TASK INSTRUCTIONS
Write out the material below exactly, with no line missing.

***

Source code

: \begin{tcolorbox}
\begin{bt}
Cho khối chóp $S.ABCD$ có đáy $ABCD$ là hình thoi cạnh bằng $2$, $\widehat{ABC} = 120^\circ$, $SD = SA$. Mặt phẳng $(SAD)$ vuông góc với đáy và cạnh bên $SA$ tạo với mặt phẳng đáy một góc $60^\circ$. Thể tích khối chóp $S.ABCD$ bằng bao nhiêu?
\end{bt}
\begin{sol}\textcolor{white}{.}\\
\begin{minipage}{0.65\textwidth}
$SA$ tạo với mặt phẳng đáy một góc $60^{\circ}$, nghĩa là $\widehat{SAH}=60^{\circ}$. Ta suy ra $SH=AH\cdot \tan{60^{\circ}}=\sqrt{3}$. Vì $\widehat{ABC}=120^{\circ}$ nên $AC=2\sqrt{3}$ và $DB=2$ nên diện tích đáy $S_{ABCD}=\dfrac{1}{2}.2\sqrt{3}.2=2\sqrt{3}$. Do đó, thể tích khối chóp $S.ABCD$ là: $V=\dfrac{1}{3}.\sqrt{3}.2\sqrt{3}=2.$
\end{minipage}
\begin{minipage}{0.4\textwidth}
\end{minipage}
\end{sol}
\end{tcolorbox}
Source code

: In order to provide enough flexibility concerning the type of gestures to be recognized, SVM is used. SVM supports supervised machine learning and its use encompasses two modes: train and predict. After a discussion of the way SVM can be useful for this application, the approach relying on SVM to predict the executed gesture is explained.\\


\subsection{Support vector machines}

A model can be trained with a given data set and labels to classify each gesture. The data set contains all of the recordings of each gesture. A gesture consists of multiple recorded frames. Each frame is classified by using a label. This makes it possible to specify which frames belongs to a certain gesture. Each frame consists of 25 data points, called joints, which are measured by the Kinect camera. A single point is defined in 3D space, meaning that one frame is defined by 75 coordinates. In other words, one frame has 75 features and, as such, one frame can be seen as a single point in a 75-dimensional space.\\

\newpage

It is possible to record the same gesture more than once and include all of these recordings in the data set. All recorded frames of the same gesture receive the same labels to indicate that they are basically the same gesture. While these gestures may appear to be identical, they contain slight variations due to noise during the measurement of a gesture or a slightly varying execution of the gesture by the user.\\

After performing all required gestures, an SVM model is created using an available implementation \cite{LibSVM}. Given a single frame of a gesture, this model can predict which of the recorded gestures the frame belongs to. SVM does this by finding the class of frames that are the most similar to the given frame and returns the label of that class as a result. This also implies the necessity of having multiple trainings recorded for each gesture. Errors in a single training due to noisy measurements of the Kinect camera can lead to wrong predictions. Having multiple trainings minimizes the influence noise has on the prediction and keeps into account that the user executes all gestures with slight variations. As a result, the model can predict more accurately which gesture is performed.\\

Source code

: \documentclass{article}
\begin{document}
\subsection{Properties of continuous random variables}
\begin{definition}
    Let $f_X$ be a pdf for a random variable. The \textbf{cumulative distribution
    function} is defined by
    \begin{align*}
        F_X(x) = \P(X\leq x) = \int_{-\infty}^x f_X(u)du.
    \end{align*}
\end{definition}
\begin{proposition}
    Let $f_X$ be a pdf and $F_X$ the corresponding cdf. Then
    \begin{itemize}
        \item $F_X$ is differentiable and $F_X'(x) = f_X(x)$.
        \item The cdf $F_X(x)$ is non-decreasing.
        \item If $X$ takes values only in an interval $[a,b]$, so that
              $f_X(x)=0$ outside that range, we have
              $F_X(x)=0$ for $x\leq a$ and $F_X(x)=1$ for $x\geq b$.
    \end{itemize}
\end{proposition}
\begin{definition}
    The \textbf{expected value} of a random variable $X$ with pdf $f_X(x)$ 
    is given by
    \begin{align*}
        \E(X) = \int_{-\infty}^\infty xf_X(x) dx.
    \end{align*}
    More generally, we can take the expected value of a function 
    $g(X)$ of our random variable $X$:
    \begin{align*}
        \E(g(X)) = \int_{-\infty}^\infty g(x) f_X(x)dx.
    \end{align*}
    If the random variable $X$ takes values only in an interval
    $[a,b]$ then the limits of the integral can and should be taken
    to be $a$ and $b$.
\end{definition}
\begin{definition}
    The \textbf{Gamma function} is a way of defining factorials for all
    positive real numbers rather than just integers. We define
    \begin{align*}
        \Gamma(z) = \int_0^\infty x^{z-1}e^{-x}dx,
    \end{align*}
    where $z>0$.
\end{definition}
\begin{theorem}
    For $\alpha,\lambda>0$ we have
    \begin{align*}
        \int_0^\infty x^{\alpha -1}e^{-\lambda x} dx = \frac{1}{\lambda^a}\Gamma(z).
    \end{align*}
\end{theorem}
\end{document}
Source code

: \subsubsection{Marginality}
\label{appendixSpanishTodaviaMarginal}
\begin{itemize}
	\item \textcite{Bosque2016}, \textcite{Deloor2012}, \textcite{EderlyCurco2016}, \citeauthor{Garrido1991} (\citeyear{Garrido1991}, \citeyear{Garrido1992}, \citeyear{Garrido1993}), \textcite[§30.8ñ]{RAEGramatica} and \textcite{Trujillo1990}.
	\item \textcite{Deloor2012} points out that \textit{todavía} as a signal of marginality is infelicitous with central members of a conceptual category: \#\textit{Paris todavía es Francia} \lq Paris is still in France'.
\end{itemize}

***

SOLUTION TO THE PROBLEM
Source code

: \begin{tcolorbox}
\begin{bt}
Cho khối chóp $S.ABCD$ có đáy $ABCD$ là hình thoi cạnh bằng $2$, $\widehat{ABC} = 120^\circ$, $SD = SA$. Mặt phẳng $(SAD)$ vuông góc với đáy và cạnh bên $SA$ tạo với mặt phẳng đáy một góc $60^\circ$. Thể tích khối chóp $S.ABCD$ bằng bao nhiêu?
\end{bt}
\begin{sol}\textcolor{white}{.}\\
\begin{minipage}{0.65\textwidth}
$SA$ tạo với mặt phẳng đáy một góc $60^{\circ}$, nghĩa là $\widehat{SAH}=60^{\circ}$. Ta suy ra $SH=AH\cdot \tan{60^{\circ}}=\sqrt{3}$. Vì $\widehat{ABC}=120^{\circ}$ nên $AC=2\sqrt{3}$ và $DB=2$ nên diện tích đáy $S_{ABCD}=\dfrac{1}{2}.2\sqrt{3}.2=2\sqrt{3}$. Do đó, thể tích khối chóp $S.ABCD$ là: $V=\dfrac{1}{3}.\sqrt{3}.2\sqrt{3}=2.$
\end{minipage}
\begin{minipage}{0.4\textwidth}
\end{minipage}
\end{sol}
\end{tcolorbox}
Source code

: In order to provide enough flexibility concerning the type of gestures to be recognized, SVM is used. SVM supports supervised machine learning and its use encompasses two modes: train and predict. After a discussion of the way SVM can be useful for this application, the approach relying on SVM to predict the executed gesture is explained.\\


\subsection{Support vector machines}

A model can be trained with a given data set and labels to classify each gesture. The data set contains all of the recordings of each gesture. A gesture consists of multiple recorded frames. Each frame is classified by using a label. This makes it possible to specify which frames belongs to a certain gesture. Each frame consists of 25 data points, called joints, which are measured by the Kinect camera. A single point is defined in 3D space, meaning that one frame is defined by 75 coordinates. In other words, one frame has 75 features and, as such, one frame can be seen as a single point in a 75-dimensional space.\\

\newpage

It is possible to record the same gesture more than once and include all of these recordings in the data set. All recorded frames of the same gesture receive the same labels to indicate that they are basically the same gesture. While these gestures may appear to be identical, they contain slight variations due to noise during the measurement of a gesture or a slightly varying execution of the gesture by the user.\\

After performing all required gestures, an SVM model is created using an available implementation \cite{LibSVM}. Given a single frame of a gesture, this model can predict which of the recorded gestures the frame belongs to. SVM does this by finding the class of frames that are the most similar to the given frame and returns the label of that class as a result. This also implies the necessity of having multiple trainings recorded for each gesture. Errors in a single training due to noisy measurements of the Kinect camera can lead to wrong predictions. Having multiple trainings minimizes the influence noise has on the prediction and keeps into account that the user executes all gestures with slight variations. As a result, the model can predict more accurately which gesture is performed.\\

Source code

: \documentclass{article}
\begin{document}
\subsection{Properties of continuous random variables}
\begin{definition}
    Let $f_X$ be a pdf for a random variable. The \textbf{cumulative distribution
    function} is defined by
    \begin{align*}
        F_X(x) = \P(X\leq x) = \int_{-\infty}^x f_X(u)du.
    \end{align*}
\end{definition}
\begin{proposition}
    Let $f_X$ be a pdf and $F_X$ the corresponding cdf. Then
    \begin{itemize}
        \item $F_X$ is differentiable and $F_X'(x) = f_X(x)$.
        \item The cdf $F_X(x)$ is non-decreasing.
        \item If $X$ takes values only in an interval $[a,b]$, so that
              $f_X(x)=0$ outside that range, we have
              $F_X(x)=0$ for $x\leq a$ and $F_X(x)=1$ for $x\geq b$.
    \end{itemize}
\end{proposition}
\begin{definition}
    The \textbf{expected value} of a random variable $X$ with pdf $f_X(x)$ 
    is given by
    \begin{align*}
        \E(X) = \int_{-\infty}^\infty xf_X(x) dx.
    \end{align*}
    More generally, we can take the expected value of a function 
    $g(X)$ of our random variable $X$:
    \begin{align*}
        \E(g(X)) = \int_{-\infty}^\infty g(x) f_X(x)dx.
    \end{align*}
    If the random variable $X$ takes values only in an interval
    $[a,b]$ then the limits of the integral can and should be taken
    to be $a$ and $b$.
\end{definition}
\begin{definition}
    The \textbf{Gamma function} is a way of defining factorials for all
    positive real numbers rather than just integers. We define
    \begin{align*}
        \Gamma(z) = \int_0^\infty x^{z-1}e^{-x}dx,
    \end{align*}
    where $z>0$.
\end{definition}
\begin{theorem}
    For $\alpha,\lambda>0$ we have
    \begin{align*}
        \int_0^\infty x^{\alpha -1}e^{-\lambda x} dx = \frac{1}{\lambda^a}\Gamma(z).
    \end{align*}
\end{theorem}
\end{document}
Source code

: \subsubsection{Marginality}
\label{appendixSpanishTodaviaMarginal}
\begin{itemize}
	\item \textcite{Bosque2016}, \textcite{Deloor2012}, \textcite{EderlyCurco2016}, \citeauthor{Garrido1991} (\citeyear{Garrido1991}, \citeyear{Garrido1992}, \citeyear{Garrido1993}), \textcite[§30.8ñ]{RAEGramatica} and \textcite{Trujillo1990}.
	\item \textcite{Deloor2012} points out that \textit{todavía} as a signal of marginality is infelicitous with central members of a conceptual category: \#\textit{Paris todavía es Francia} \lq Paris is still in France'.
\end{itemize}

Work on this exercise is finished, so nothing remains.